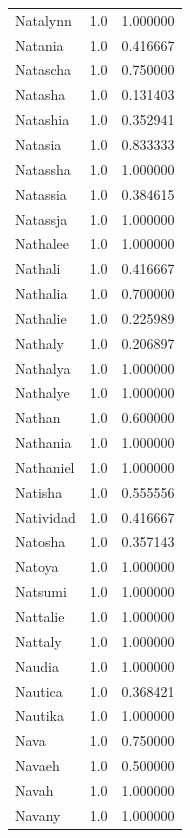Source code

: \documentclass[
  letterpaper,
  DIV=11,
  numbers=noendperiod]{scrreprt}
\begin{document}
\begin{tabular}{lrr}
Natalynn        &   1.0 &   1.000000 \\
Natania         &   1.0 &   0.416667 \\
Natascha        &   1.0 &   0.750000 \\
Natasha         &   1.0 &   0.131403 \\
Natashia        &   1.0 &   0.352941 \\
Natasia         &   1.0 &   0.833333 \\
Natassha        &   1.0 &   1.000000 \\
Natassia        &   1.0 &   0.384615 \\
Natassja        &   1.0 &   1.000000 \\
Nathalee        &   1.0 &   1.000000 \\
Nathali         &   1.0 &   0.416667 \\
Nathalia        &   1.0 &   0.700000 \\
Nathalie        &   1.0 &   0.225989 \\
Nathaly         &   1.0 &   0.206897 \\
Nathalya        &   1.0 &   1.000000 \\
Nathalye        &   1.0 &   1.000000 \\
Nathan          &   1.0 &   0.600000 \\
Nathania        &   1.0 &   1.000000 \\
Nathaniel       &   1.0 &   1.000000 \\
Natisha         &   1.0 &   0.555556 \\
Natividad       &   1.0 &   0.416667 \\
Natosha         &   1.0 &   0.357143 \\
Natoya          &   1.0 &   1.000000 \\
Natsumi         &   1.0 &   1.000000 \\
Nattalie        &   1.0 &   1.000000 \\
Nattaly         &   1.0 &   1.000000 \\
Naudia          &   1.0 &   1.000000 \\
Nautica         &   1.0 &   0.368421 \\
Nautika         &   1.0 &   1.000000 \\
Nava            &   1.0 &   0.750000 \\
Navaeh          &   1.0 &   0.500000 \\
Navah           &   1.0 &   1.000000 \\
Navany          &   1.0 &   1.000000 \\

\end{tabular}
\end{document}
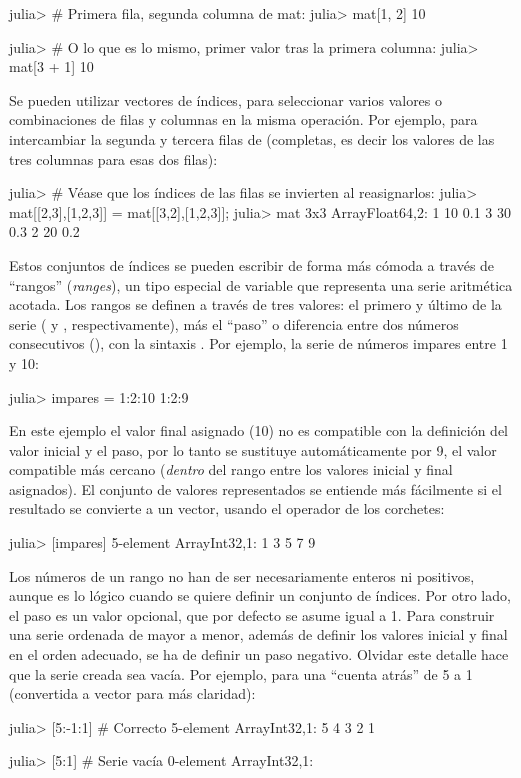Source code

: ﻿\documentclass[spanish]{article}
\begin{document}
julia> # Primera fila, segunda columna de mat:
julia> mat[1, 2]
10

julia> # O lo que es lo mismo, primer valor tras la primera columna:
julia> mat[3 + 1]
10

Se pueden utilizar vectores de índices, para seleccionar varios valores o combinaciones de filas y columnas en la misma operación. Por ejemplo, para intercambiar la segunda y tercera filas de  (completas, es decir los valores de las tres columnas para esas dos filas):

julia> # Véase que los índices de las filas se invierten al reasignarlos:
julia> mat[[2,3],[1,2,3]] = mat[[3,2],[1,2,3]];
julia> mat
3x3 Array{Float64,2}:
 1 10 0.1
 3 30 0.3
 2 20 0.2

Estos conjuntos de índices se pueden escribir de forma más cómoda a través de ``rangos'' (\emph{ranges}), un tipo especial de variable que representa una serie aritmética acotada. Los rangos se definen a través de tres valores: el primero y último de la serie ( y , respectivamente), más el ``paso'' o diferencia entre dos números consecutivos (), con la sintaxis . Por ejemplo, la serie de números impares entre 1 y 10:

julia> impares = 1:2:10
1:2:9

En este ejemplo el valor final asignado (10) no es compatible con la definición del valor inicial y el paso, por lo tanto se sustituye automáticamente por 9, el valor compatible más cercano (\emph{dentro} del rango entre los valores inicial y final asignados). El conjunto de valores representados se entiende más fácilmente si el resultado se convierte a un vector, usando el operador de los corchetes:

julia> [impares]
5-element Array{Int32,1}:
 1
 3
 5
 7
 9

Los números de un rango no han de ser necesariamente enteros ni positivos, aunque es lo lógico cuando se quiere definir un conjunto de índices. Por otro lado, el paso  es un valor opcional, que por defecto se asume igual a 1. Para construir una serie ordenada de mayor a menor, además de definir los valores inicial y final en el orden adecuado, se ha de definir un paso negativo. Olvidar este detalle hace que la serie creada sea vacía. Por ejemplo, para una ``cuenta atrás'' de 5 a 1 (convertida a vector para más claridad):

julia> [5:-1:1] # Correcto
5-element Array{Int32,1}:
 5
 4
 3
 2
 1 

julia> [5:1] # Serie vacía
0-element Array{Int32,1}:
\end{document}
· · ·
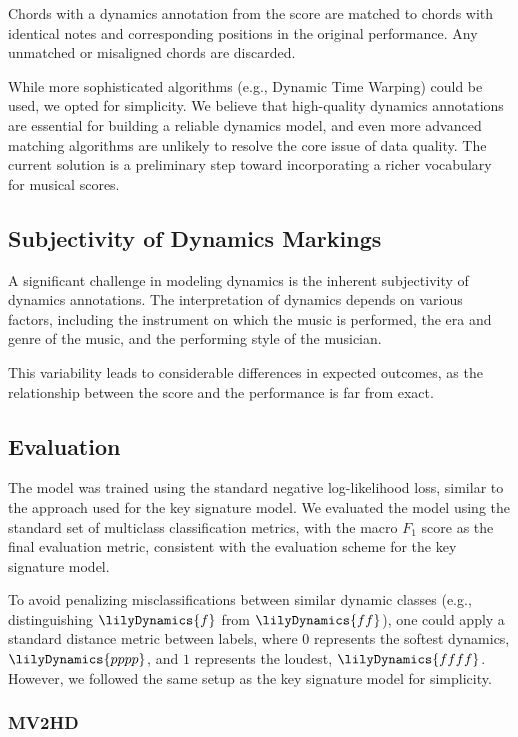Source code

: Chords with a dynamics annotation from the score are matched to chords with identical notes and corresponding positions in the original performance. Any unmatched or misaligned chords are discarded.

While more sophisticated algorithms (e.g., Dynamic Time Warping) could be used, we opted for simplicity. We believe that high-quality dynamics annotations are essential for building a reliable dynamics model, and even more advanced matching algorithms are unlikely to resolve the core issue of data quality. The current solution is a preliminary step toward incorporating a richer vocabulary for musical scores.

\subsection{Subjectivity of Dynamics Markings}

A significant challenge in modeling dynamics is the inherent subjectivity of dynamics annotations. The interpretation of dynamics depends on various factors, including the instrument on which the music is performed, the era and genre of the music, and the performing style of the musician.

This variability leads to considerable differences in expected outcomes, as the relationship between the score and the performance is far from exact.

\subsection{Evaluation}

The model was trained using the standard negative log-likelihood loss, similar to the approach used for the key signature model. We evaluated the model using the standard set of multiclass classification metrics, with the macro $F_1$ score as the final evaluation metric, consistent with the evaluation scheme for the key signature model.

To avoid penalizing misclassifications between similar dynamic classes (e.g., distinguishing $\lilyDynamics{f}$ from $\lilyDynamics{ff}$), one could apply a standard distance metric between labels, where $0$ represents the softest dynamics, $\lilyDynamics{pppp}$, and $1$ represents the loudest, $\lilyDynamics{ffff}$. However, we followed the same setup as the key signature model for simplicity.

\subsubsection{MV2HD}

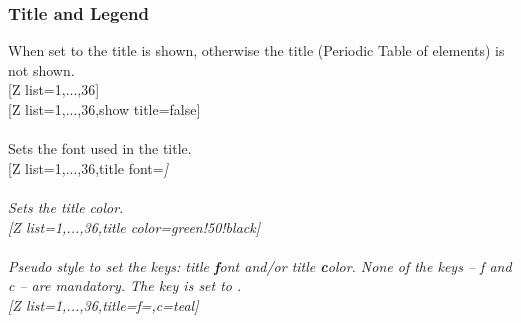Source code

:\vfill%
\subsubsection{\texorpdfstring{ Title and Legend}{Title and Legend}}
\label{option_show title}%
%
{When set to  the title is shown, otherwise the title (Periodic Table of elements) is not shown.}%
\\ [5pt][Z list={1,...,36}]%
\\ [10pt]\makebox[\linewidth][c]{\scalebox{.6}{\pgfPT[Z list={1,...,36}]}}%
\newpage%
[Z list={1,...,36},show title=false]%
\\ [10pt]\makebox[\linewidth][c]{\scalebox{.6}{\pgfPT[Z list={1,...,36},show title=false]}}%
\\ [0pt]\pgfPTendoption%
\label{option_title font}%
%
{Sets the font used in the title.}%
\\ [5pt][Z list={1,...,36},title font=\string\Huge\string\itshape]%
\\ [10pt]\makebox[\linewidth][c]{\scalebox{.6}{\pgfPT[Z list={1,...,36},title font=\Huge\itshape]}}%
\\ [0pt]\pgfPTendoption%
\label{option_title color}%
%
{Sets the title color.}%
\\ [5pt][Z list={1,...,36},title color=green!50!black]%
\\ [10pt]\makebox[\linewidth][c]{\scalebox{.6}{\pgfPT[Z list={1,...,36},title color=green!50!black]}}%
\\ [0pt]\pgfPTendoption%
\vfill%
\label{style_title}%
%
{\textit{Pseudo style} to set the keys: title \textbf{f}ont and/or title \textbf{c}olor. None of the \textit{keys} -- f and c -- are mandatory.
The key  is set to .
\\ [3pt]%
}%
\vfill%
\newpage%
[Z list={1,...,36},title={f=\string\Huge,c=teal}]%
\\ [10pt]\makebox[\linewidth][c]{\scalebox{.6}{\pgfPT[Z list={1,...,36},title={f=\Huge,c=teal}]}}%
· · ·
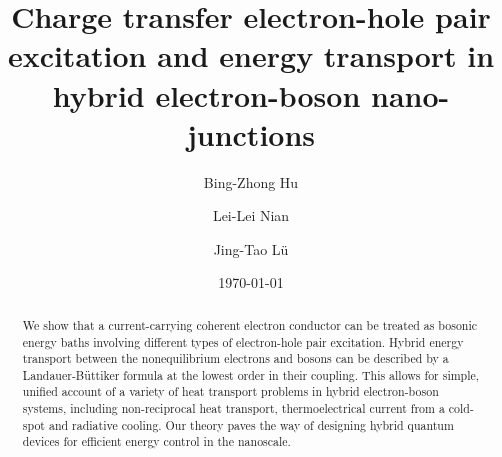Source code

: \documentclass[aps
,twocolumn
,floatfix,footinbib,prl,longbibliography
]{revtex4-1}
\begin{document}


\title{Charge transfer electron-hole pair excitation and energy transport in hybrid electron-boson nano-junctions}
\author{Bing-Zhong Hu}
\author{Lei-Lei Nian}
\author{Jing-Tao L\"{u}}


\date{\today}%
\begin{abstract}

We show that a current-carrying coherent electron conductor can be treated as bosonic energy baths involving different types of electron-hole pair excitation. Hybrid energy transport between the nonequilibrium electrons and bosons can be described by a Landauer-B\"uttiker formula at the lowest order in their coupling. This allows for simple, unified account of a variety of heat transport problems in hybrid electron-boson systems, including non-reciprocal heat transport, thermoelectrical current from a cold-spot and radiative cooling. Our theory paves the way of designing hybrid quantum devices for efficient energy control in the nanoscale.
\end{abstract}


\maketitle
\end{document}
· · ·
Aim of the exercise:
If a line in the records above has the word "Array", copy it.

Response below:
3x3 Array{Float64,2}:
5-element Array{Int32,1}:
5-element Array{Int32,1}:
0-element Array{Int32,1}:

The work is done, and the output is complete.